Nonostante il movimento ondulatorio e sussultorio di un seppur minimo strato adiposo che permane sulle mie coscette, i muscoli guizzano, si contraggono e si stiracchiano energicamente sui pedali della bike.
Avendo ormai rinunciato alla frequentazione del corso di aerobica per svariati motivi tra cui anziane signore bisbetiche e indomabili, soldati Jane arrabbiate e corridoi troppo stretti due persone, torno al mio pallino per la bicicletta inchiodata, in verità mai abbandonato. Ho soltanto sperimentato orari diversi, annotando giuste considerazioni in merito alla fauna ciclistica.
Il primo esemplare da me riconosciuto come il Mio Insegnante di Spin-bike è una sorta di pirata con uno scolapasta appeso al lobo destro dell'orecchio. Adora marpionare una cinquantenne secca e platinata con la vocina elettrica di Heather Parisi ai tempi di Fantastico. Durante l'ultima lezione, avviene il seguente
Oi Dialogoi Pedaloi
Insegnate Pirata: "Se pensi di continuare a far lezione, ti consiglio di assumere una posizione corretta, non devi letteralmente sederti sul sellino, ma poggiarti sull'estremità, protesa in avanti, ecco, come la ragazza davanti a te!"

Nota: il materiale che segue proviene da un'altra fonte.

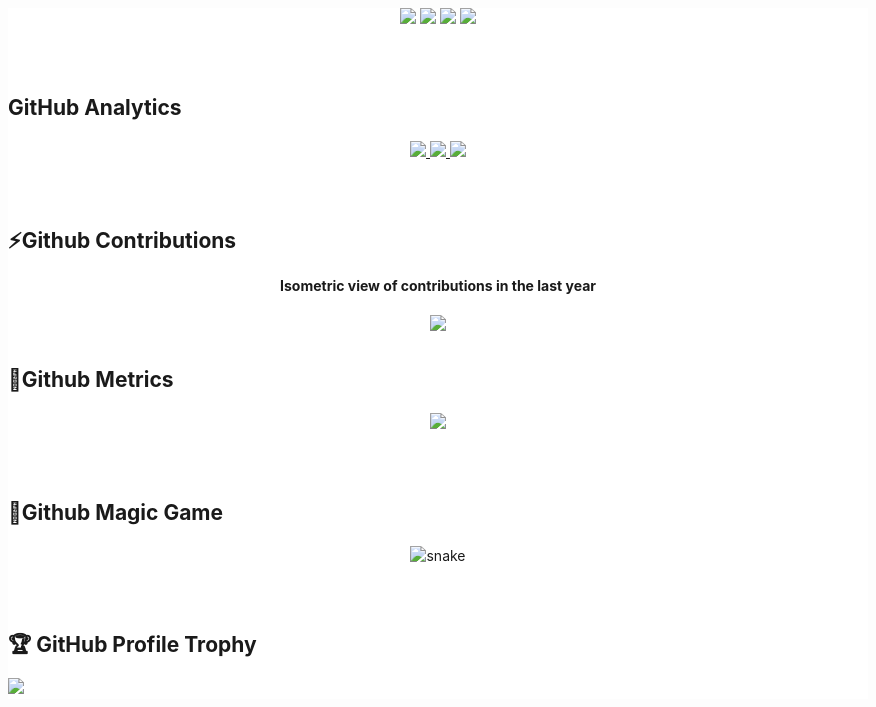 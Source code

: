 
    
</table>
</p>
<p align="center">
<a href="https://www.linkedin.com/in/mubashar-nouman/"><img src="https://img.shields.io/badge/-Mubashar%20Nouman-0077B5?style=flat&logo=Linkedin&logoColor=white"/></a>
<a href="mailto:mubashirrnouman@gmail.com"><img src="https://img.shields.io/badge/-mubashirrnouman@gmail.com-D14836?style=flat&logo=Gmail&logoColor=white"/></a>
<a href="https://www.instagram.com/mubashar_nouman/"><img src="https://img.shields.io/badge/-@mubashar_nouman-E4405F?style=flat&logo=Instagram&logoColor=white"/></a>
<a href="https://leetcode.com/"><img src="https://img.shields.io/badge/-/mubashirnouman-e8b519?style=flat&logo=leetcode&logoColor=black"/></a>
 </p>
 
<br>




	
 
 <h2>GitHub Analytics
 </h2>

<p align="center">
<a href="https://github.com/mubashar-nouman">
  <img height="180em" src="https://github-readme-stats.vercel.app/api?username=mubashar-nouman&show_icons=true&theme=algolia&include_all_commits=true&count_private=true"/>
  <img height="180em" src="https://github-readme-stats-eight-theta.vercel.app/api/top-langs/?username=mubashar-nouman&layout=compact&langs_count=8&theme=algolia"/>
</a>
  <img width="70%" src="https://github-readme-streak-stats.herokuapp.com/?user=mubashar-nouman&show_icons=true&locale=en&layout=demo&theme=algolia" />
</p>
</p>
<br>
	
## ⚡️Github Contributions
	
<h4 align="center">Isometric view of contributions in the last year</h4>
<p align="center">
	<a href="./profile-3d-contrib/profile-night-green.svg">
		<img width="900em" src="./profile-3d-contrib/profile-night-green.svg">
	</a>
</p>


## 🚀Github Metrics
<p align="center">
	<img width="625em" src="https://github.com/mubashar-nouman/mubashar-nouman/blob/main/github-metrics.svg" />
</p>
<br>

## 🐛Github Magic Game
<p align="center">
  <img src="https://github.com/mubashar-nouman/mubashar-nouman/raw/output/github-contribution-grid-snake.svg" alt="snake"></center>
</p>
<br>
<h2 >🏆 GitHub Profile Trophy</h2>
<p>
<a href="https://github.com/mubashar-nouman">
  <img src="https://github-profile-trophy.vercel.app/?username=mubashar-nouman&theme=matrix&column=8&margin-w=15&margin-h=15"/>
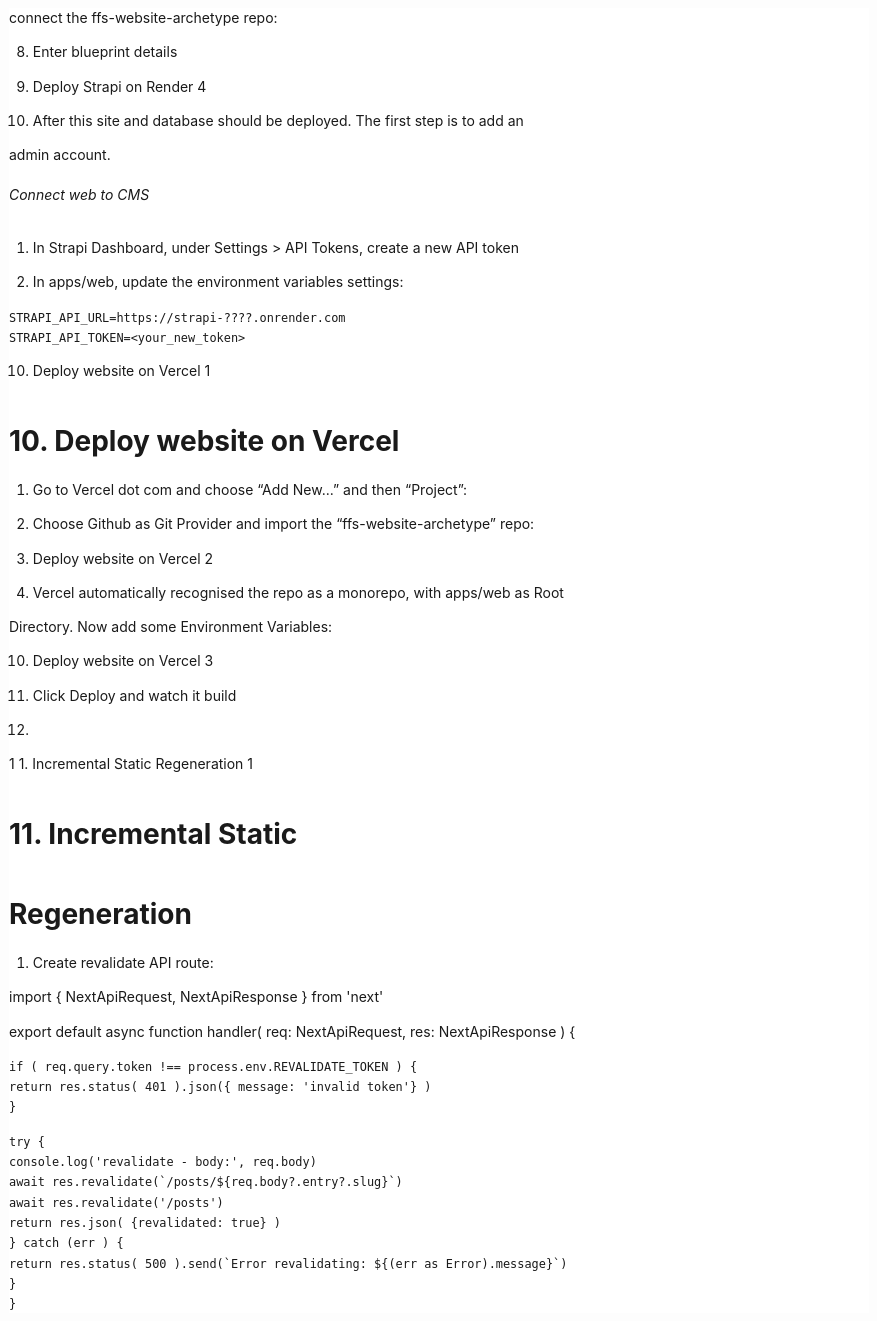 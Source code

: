 connect the ffs-website-archetype repo:

8. Enter blueprint details


9. Deploy Strapi on Render 4

9. After this site and database should be deployed. The first step is to add an

admin account.

###### Connect web to CMS

1. In Strapi Dashboard, under Settings > API Tokens, create a new API token

2. In apps/web, update the environment variables settings:

```
STRAPI_API_URL=https://strapi-????.onrender.com
STRAPI_API_TOKEN=<your_new_token>
```

10. Deploy website on Vercel 1

# 10. Deploy website on Vercel

1. Go to Vercel dot com and choose “Add New...” and then “Project”:

2. Choose Github as Git Provider and import the “ffs-website-archetype” repo:


10. Deploy website on Vercel 2

3. Vercel automatically recognised the repo as a monorepo, with apps/web as Root

Directory. Now add some Environment Variables:


10. Deploy website on Vercel 3

4. Click Deploy and watch it build

5.


1 1. Incremental Static Regeneration 1

# 11. Incremental Static

# Regeneration

1. Create revalidate API route:

import { NextApiRequest, NextApiResponse } from 'next'

export default async function handler( req: NextApiRequest, res: NextApiResponse ) {

```
if ( req.query.token !== process.env.REVALIDATE_TOKEN ) {
return res.status( 401 ).json({ message: 'invalid token'} )
}
```
```
try {
console.log('revalidate - body:', req.body)
await res.revalidate(`/posts/${req.body?.entry?.slug}`)
await res.revalidate('/posts')
return res.json( {revalidated: true} )
} catch (err ) {
return res.status( 500 ).send(`Error revalidating: ${(err as Error).message}`)
}
}
```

Daisy (che va in palestra tre volte a settimana, da quasi un anno, senza che l'IP si sia degnato di accorgersene): "ehmmm...ma io già ci sto in questa posizione..."
La ragazza in questione è una quarantenne coi capelli color rame ossidato, con tette a palloncino, labbra a canotto, zigomi a cupola e unghie finte rosso supermercato. Insomma, un trionfo di slicone e oscenità che fiorisce al di sopra di un vitino esile e di un fondoschiena stretto e secco come il vaso del basilico Stanislao.
La mia posizione corretta non si nota semplicemente perchè la mia conformazione fisica comporta anche qualche (kil)etto di carne in più, oltre al manico di scopa e si adagia morbidamente su quella tremenda cineseria che è il sellino.
Sono incappata in altri due esemplari (in)degni di menzione: l'istruttore DJ che non fa altro che emettere suoni con la bocca, in sincro con il tunzttunz musicale e le pedalate. Il secondo è lo Speaker, degno amico del DJ. Lo speaker è un elemento verbalmente irritante, tanto in discoteca, quanto in palestra.
Infine c'è Er Rotella. Un pò troppo fricchettne palestrato, con tanto di sopracciglia ad archetto e colorito da grancereale, tuttavia è l'unico che fin ora si sia ben limitato a fare il suo mestiere, indicando a gesti le salite e le discese, controllando manubri e sellini di ogni singolo aspirante ciclistae chiedendo persino i nomi.
L'unica pecca è l'orario. Le tredicietrenta non sono esattamente l'ideale per smaltire calorie, in quanto per me ora sacra da dedicare al convivio solitario (delizioso ossimoro alimentare).